L’arbalète était un type d’arc qui avait été largement utilisé en Chine dès le 5e siècle avant notre ère. Elle avait été conçue pour être tenue horizontalement au lieu d’être tenue verticalement. La flèche était placée sur une base en bois appelée crosse, et pouvait être tirée en pressant sur une gâchette.

Il fallait plus de temps et d’efforts pour ramener la corde de l’archet que pour un arc normal, de sorte qu’il n’avait pas la capacité d’enchaîner rapidement les tirs. Alors qu’un archer expert pouvait être capable de tirer dix flèches ou plus en une minute, un arbalétrier pouvait en tirer que deux.

En échange, elle s’enorgueillit d’un rayon d’action et d’une puissance de pénétration que les arcs de cette époque ne pouvaient espérer atteindre. Et les pointes de flèches étaient en fer, pas en bronze. Cette dureté qui complétait la vitesse de vol des carreaux en avait fait une arme puissante.
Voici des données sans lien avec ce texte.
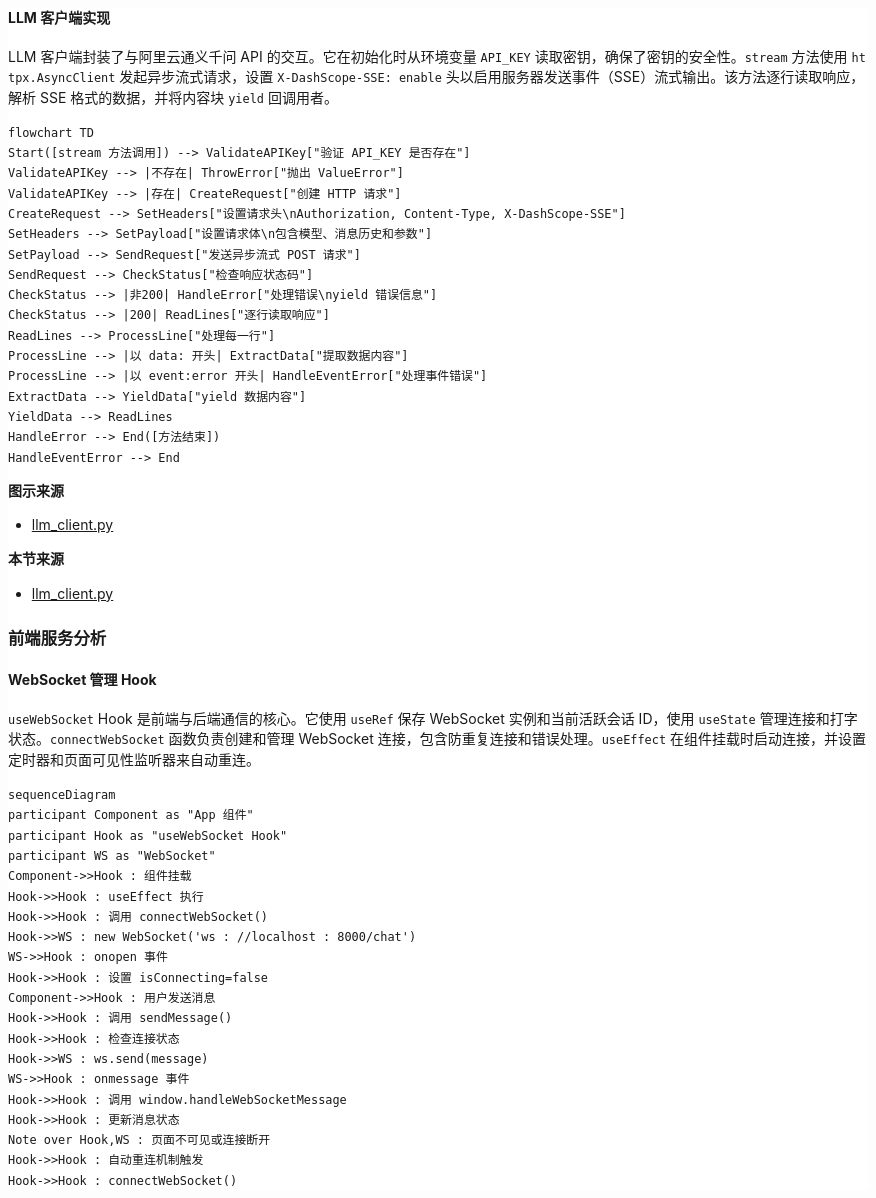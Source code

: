 #### LLM 客户端实现
LLM 客户端封装了与阿里云通义千问 API 的交互。它在初始化时从环境变量 `API_KEY` 读取密钥，确保了密钥的安全性。`stream` 方法使用 `httpx.AsyncClient` 发起异步流式请求，设置 `X-DashScope-SSE: enable` 头以启用服务器发送事件（SSE）流式输出。该方法逐行读取响应，解析 SSE 格式的数据，并将内容块 `yield` 回调用者。

```mermaid
flowchart TD
Start([stream 方法调用]) --> ValidateAPIKey["验证 API_KEY 是否存在"]
ValidateAPIKey --> |不存在| ThrowError["抛出 ValueError"]
ValidateAPIKey --> |存在| CreateRequest["创建 HTTP 请求"]
CreateRequest --> SetHeaders["设置请求头\nAuthorization, Content-Type, X-DashScope-SSE"]
SetHeaders --> SetPayload["设置请求体\n包含模型、消息历史和参数"]
SetPayload --> SendRequest["发送异步流式 POST 请求"]
SendRequest --> CheckStatus["检查响应状态码"]
CheckStatus --> |非200| HandleError["处理错误\nyield 错误信息"]
CheckStatus --> |200| ReadLines["逐行读取响应"]
ReadLines --> ProcessLine["处理每一行"]
ProcessLine --> |以 data: 开头| ExtractData["提取数据内容"]
ProcessLine --> |以 event:error 开头| HandleEventError["处理事件错误"]
ExtractData --> YieldData["yield 数据内容"]
YieldData --> ReadLines
HandleError --> End([方法结束])
HandleEventError --> End
```

**图示来源**
- [llm_client.py](file://backend/llm_client.py#L1-L86)

**本节来源**
- [llm_client.py](file://backend/llm_client.py#L1-L86)

### 前端服务分析

#### WebSocket 管理 Hook
`useWebSocket` Hook 是前端与后端通信的核心。它使用 `useRef` 保存 WebSocket 实例和当前活跃会话 ID，使用 `useState` 管理连接和打字状态。`connectWebSocket` 函数负责创建和管理 WebSocket 连接，包含防重复连接和错误处理。`useEffect` 在组件挂载时启动连接，并设置定时器和页面可见性监听器来自动重连。

```mermaid
sequenceDiagram
participant Component as "App 组件"
participant Hook as "useWebSocket Hook"
participant WS as "WebSocket"
Component->>Hook : 组件挂载
Hook->>Hook : useEffect 执行
Hook->>Hook : 调用 connectWebSocket()
Hook->>WS : new WebSocket('ws : //localhost : 8000/chat')
WS->>Hook : onopen 事件
Hook->>Hook : 设置 isConnecting=false
Component->>Hook : 用户发送消息
Hook->>Hook : 调用 sendMessage()
Hook->>Hook : 检查连接状态
Hook->>WS : ws.send(message)
WS->>Hook : onmessage 事件
Hook->>Hook : 调用 window.handleWebSocketMessage
Hook->>Hook : 更新消息状态
Note over Hook,WS : 页面不可见或连接断开
Hook->>Hook : 自动重连机制触发
Hook->>Hook : connectWebSocket()
```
De plus, dans Yggdrasil, la grande majorité des soldats étaient des paysans. Apprendre à utiliser efficacement un arc demandait beaucoup de temps et d’entraînement, mais une arbalète n’en demandait qu’une fraction pour obtenir un niveau de précision de base, et elle fournissait la même force de puissance de tir, peu importe l’utilisateur. C’était l’arme idéale pour les paysans-soldats, fournie des siècles en avance sur son temps.

« Très bien, il devrait maintenant être temps, » déclara Yuuto. « Que les arbalétriers se replient. »
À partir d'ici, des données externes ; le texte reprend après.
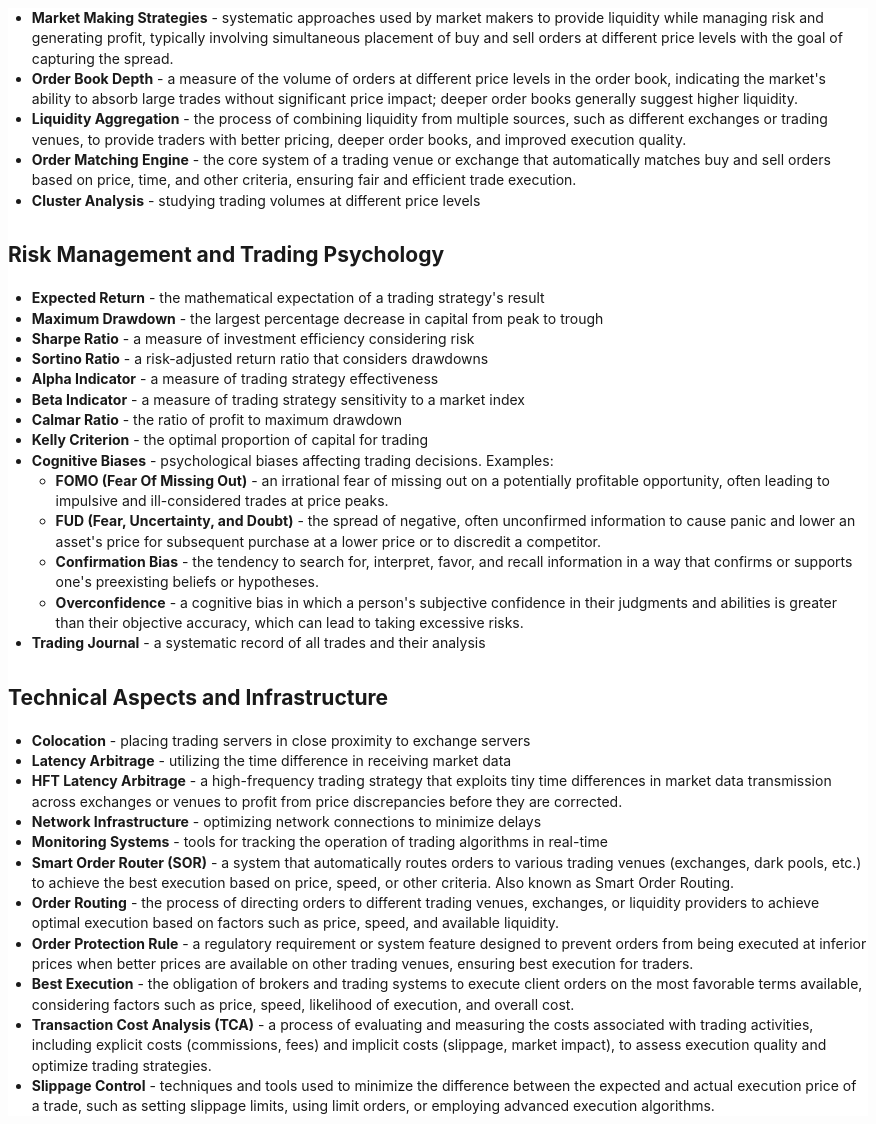 - **Market Making Strategies** - systematic approaches used by market makers to provide liquidity while managing risk and generating profit, typically involving simultaneous placement of buy and sell orders at different price levels with the goal of capturing the spread.
- **Order Book Depth** - a measure of the volume of orders at different price levels in the order book, indicating the market's ability to absorb large trades without significant price impact; deeper order books generally suggest higher liquidity.
- **Liquidity Aggregation** - the process of combining liquidity from multiple sources, such as different exchanges or trading venues, to provide traders with better pricing, deeper order books, and improved execution quality.
- **Order Matching Engine** - the core system of a trading venue or exchange that automatically matches buy and sell orders based on price, time, and other criteria, ensuring fair and efficient trade execution.
- **Cluster Analysis** - studying trading volumes at different price levels

## Risk Management and Trading Psychology
- **Expected Return** - the mathematical expectation of a trading strategy's result
- **Maximum Drawdown** - the largest percentage decrease in capital from peak to trough
- **Sharpe Ratio** - a measure of investment efficiency considering risk
- **Sortino Ratio** - a risk-adjusted return ratio that considers drawdowns
- **Alpha Indicator** - a measure of trading strategy effectiveness
- **Beta Indicator** - a measure of trading strategy sensitivity to a market index
- **Calmar Ratio** - the ratio of profit to maximum drawdown
- **Kelly Criterion** - the optimal proportion of capital for trading
- **Cognitive Biases** - psychological biases affecting trading decisions. Examples:
  - **FOMO (Fear Of Missing Out)** - an irrational fear of missing out on a potentially profitable opportunity, often leading to impulsive and ill-considered trades at price peaks.
  - **FUD (Fear, Uncertainty, and Doubt)** - the spread of negative, often unconfirmed information to cause panic and lower an asset's price for subsequent purchase at a lower price or to discredit a competitor.
  - **Confirmation Bias** - the tendency to search for, interpret, favor, and recall information in a way that confirms or supports one's preexisting beliefs or hypotheses.
  - **Overconfidence** - a cognitive bias in which a person's subjective confidence in their judgments and abilities is greater than their objective accuracy, which can lead to taking excessive risks.
- **Trading Journal** - a systematic record of all trades and their analysis

## Technical Aspects and Infrastructure
- **Colocation** - placing trading servers in close proximity to exchange servers
- **Latency Arbitrage** - utilizing the time difference in receiving market data
- **HFT Latency Arbitrage** - a high-frequency trading strategy that exploits tiny time differences in market data transmission across exchanges or venues to profit from price discrepancies before they are corrected.
- **Network Infrastructure** - optimizing network connections to minimize delays
- **Monitoring Systems** - tools for tracking the operation of trading algorithms in real-time
- **Smart Order Router (SOR)** - a system that automatically routes orders to various trading venues (exchanges, dark pools, etc.) to achieve the best execution based on price, speed, or other criteria. Also known as Smart Order Routing.
- **Order Routing** - the process of directing orders to different trading venues, exchanges, or liquidity providers to achieve optimal execution based on factors such as price, speed, and available liquidity.
- **Order Protection Rule** - a regulatory requirement or system feature designed to prevent orders from being executed at inferior prices when better prices are available on other trading venues, ensuring best execution for traders.
- **Best Execution** - the obligation of brokers and trading systems to execute client orders on the most favorable terms available, considering factors such as price, speed, likelihood of execution, and overall cost.
- **Transaction Cost Analysis (TCA)** - a process of evaluating and measuring the costs associated with trading activities, including explicit costs (commissions, fees) and implicit costs (slippage, market impact), to assess execution quality and optimize trading strategies.
- **Slippage Control** - techniques and tools used to minimize the difference between the expected and actual execution price of a trade, such as setting slippage limits, using limit orders, or employing advanced execution algorithms.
Yuuto pouvait voir que les soldats du Clan de la Foudre se frayaient un chemin à travers la pluie de flèches de fer, se rapprochant de la distance, et seraient bientôt à porter pour attaquer l’armée du Clan du Loup.
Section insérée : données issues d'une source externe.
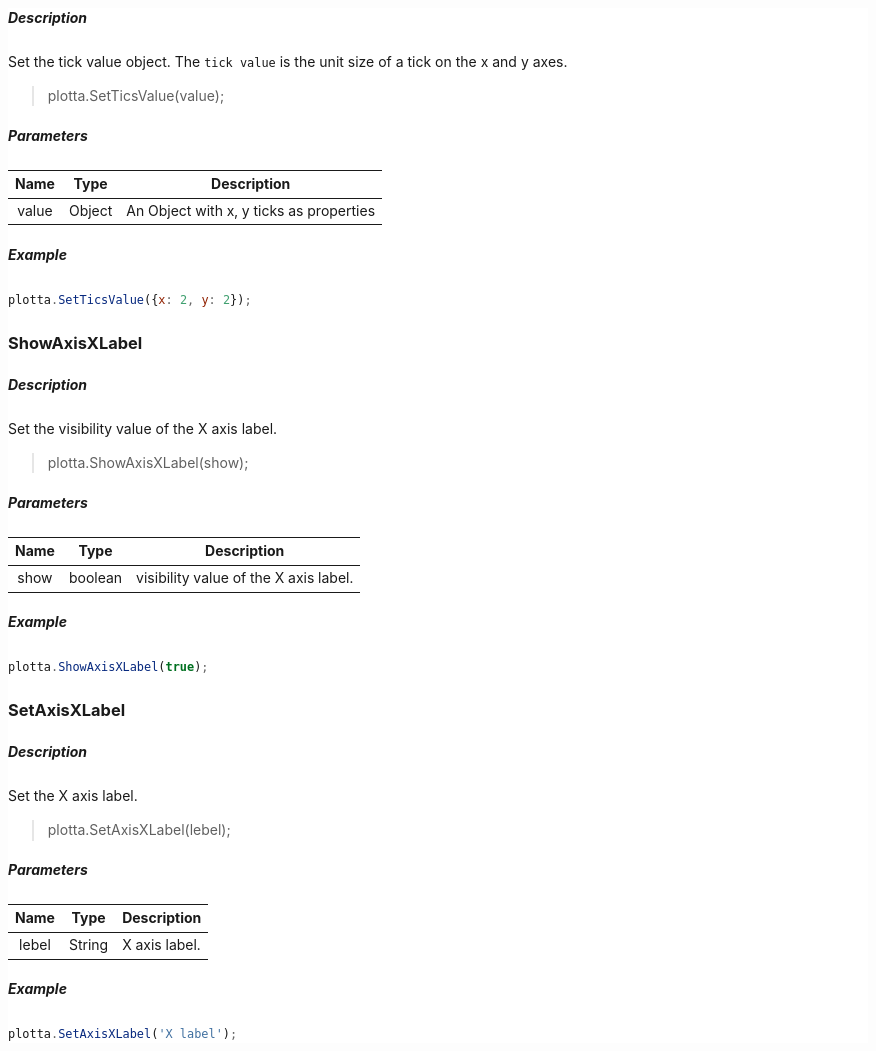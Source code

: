 ##### Description

Set the tick value object.
The `tick value` is the unit size of a tick on the x and y axes.

> plotta.SetTicsValue(value);

##### Parameters

| Name  | Type   | Description                             |
| :---: | ------ | --------------------------------------- |
| value | Object | An Object with x, y ticks as properties |

##### Example

```js
plotta.SetTicsValue({x: 2, y: 2});
```

### ShowAxisXLabel

##### Description

Set the visibility value of the X axis label.

> plotta.ShowAxisXLabel(show);

##### Parameters

| Name | Type    | Description                           |
| :--: | ------- | ------------------------------------- |
| show | boolean | visibility value of the X axis label. |

##### Example

```js
plotta.ShowAxisXLabel(true);
```

### SetAxisXLabel

##### Description

Set the X axis label.

> plotta.SetAxisXLabel(lebel);

##### Parameters

| Name  | Type   | Description   |
| :---: | ------ | ------------- |
| lebel | String | X axis label. |

##### Example

```js
plotta.SetAxisXLabel('X label');
```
Après avoir désespérément résisté à l’agression et s’être rendu jusque-là, il s’était senti un peu mal pour eux, mais c’était une bataille de vie et de mort pour tout le monde. En tant que responsable de la vie de ses propres soldats, il n’avait pas les moyens de faire preuve de pitié.

Il avait profondément inhalé, puis avait placé son bras vers l’avant et avait crié d’une voix tonitruante.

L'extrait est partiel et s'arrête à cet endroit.